La centralità dell’equilibrio tra continuità e cambiamento al centro dei processi di trasformazione di successo

Le recenti discussioni sul tema dell’attraction o delle grandi dimissioni ancora una volta ci spingono a riflettere su quanto fondamentale sia per un’organizzazione, un processo di analisi e di consapevolezza rispetto alla propria identità culturale.  Un parametro che, troppo spesso, viene sottovalutato, ma che gioca un ruolo centrale nella Organizational life cycle.

Se ci pensiamo, infatti, tutte le aziende e tutte le azioni principali di un’organizzazione ruotano intorno al proprio codice culturale: pensiamo ai processi di selezione, di valutazione piuttosto che ai momenti di formazione. Lo abbiamo visto tantissimo in questi ultimi anni in cui tutte le organizzazioni hanno dovuto fare i conti con processi di trasformazione molto veloci ed impattanti, che non sempre si sono tradotti in un successo.

La maggior parte di queste iniziative si sono focalizzate sull’ esigenza di realizzare un processo di cambiamento veloce, spesso realizzato attraverso iniziative molti simili seppur in diversi contesti, ma che raramente hanno tenuto conto dell’identità culturale che caratterizzava l’organizzazione per la quale dovevano essere implementati.

Parola d’ordine: coerenza

Nella realtà invece, sappiamo che ogni azione di cambiamento che non tiene in debito conto gli aspetti di continuità, di coerenza, di legame con quella che è la storia dell’organizzazione e delle persone che la compongono, rischiano di rivelarsi un’enorme flop. Mentre trovare il giusto equilibrio tra continuità e cambiamento può aiutare i leader a gestire meglio le trasformazioni culturali che si stanno verificando.
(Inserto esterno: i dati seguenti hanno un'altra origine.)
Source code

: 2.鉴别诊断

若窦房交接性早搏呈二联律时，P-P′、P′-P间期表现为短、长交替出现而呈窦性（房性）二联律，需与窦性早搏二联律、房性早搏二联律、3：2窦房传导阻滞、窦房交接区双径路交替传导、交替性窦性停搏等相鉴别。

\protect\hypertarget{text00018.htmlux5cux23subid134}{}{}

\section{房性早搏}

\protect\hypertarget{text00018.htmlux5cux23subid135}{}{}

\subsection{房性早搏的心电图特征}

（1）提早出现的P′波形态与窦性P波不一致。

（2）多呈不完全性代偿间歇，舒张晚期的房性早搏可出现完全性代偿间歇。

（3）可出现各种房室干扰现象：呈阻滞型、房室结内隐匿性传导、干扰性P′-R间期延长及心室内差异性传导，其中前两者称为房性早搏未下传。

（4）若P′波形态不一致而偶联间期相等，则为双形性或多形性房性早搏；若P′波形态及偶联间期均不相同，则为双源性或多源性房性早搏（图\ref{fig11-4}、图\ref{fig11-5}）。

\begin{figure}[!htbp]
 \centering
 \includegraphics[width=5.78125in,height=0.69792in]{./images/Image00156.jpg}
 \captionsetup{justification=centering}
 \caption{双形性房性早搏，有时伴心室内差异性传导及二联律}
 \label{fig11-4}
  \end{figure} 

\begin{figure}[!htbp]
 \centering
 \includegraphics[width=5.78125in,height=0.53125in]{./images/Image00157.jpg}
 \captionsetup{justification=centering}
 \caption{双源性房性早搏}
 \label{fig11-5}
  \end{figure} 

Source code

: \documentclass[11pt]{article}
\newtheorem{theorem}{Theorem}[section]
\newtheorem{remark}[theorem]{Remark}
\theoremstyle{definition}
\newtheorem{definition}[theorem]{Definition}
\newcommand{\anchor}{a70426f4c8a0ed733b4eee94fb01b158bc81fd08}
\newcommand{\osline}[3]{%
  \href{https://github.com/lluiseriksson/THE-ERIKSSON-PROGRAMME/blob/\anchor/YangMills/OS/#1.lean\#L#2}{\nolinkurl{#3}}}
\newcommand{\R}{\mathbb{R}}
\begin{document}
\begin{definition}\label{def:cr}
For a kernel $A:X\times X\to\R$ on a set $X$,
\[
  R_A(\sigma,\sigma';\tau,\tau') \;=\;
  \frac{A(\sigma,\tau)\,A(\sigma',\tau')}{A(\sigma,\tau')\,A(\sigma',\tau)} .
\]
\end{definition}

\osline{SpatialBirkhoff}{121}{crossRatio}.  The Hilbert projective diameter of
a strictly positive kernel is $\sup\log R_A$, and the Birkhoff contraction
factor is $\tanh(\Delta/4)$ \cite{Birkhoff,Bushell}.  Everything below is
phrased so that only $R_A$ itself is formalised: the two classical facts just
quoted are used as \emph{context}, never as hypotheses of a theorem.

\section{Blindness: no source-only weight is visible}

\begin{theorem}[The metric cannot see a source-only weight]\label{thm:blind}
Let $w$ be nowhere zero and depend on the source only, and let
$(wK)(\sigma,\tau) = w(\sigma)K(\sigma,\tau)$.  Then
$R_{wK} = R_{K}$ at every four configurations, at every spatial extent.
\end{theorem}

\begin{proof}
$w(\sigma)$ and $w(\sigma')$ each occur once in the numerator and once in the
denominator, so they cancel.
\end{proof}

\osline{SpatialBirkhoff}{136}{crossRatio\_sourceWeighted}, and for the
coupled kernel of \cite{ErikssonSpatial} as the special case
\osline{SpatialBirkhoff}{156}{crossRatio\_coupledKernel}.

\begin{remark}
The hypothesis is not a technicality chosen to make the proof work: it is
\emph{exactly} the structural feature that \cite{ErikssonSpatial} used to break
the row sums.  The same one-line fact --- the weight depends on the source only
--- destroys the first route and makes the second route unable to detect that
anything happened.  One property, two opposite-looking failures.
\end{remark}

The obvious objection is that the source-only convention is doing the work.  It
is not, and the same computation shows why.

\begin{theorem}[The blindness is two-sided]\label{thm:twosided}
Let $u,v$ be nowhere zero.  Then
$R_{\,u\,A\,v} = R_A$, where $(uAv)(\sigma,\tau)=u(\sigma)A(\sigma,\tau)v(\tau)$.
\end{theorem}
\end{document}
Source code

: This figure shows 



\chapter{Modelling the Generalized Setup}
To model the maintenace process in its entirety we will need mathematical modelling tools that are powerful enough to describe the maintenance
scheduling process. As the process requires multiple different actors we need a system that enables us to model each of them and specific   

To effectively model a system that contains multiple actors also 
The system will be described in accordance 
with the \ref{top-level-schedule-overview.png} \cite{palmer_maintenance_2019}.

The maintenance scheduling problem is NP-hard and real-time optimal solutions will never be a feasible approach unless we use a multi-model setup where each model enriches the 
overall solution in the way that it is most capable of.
Sentiamo ripetere spesso che la componente più rilevante che la trasformazione digitale alla quale stiamo assistendo si porta dietro, è il cambiamento culturale che la accompagna. Ma se è realmente così è fondamentale che le organizzazioni e i manager, imparino ad impostare processi di trasformazione che tengano conto da un lato, della necessaria apertura al cambiamento, ma che dall’altro non perdano di vista gli aspetti esistenti nella cultura organizzativa attuale, quelli che non possono e non devono cambiare perché ne garantiscono l’identità, il riconoscimento e la stabilità. Interrogarsi su quanto si è disponibili ad investire su organizzazione condivisa e chiarezza, a scapito di strutture rigide e gerarchiche; valutare quanto è pensabile mettere al centro le persone e le loro relazioni abbattendo barriere (non solo fisiche), ma nello stesso tempo investire nel riconoscere ed esplicitare le proprie peculiarità, le proprie credenze, i propri rituali, quelli che danno forma all’organizzazione e che ne rappresentano l’essenza.

Se è vero che siamo costantemente bombardati da messaggi quali: “è fondamentale che i dipendenti si sentano psicologicamente sicuri all’interno della propria organizzazione” è altrettanto vero che dobbiamo insegnare alle organizzazioni ad essere coerenti e rassicuranti rispetto alle promesse che fanno alle persone.

E questa coerenza passa attraverso la consapevolezza rispetto a quanto l’organizzazione sia disposta a cambiare durante una trasformazione, ma anche soprattutto, rispetto a cosa questa trasformazione non potrà attuarsi. Questo è fondamentale per essere obiettivi e realistici rispetto alle aspettative che vengono poi proiettate sulle singole persone, ritenendole quasi le esclusive responsabili dei processi di trasformazione.

E se è vero, come emerso in una ricerca dell’MIT, che la cultura tossica è una delle cause principali cause dei casi di abbandono aziendale ai quali stiamo assistendo, e che la cultura aziendale sia un predittore molto affidabile rispetto ai livelli di benessere interni, è molto probabile che su questi temi si giocheranno le prossime sfide sulle quali le organizzazioni e i leader dovranno concentrarsi nel breve periodo, sempre di più.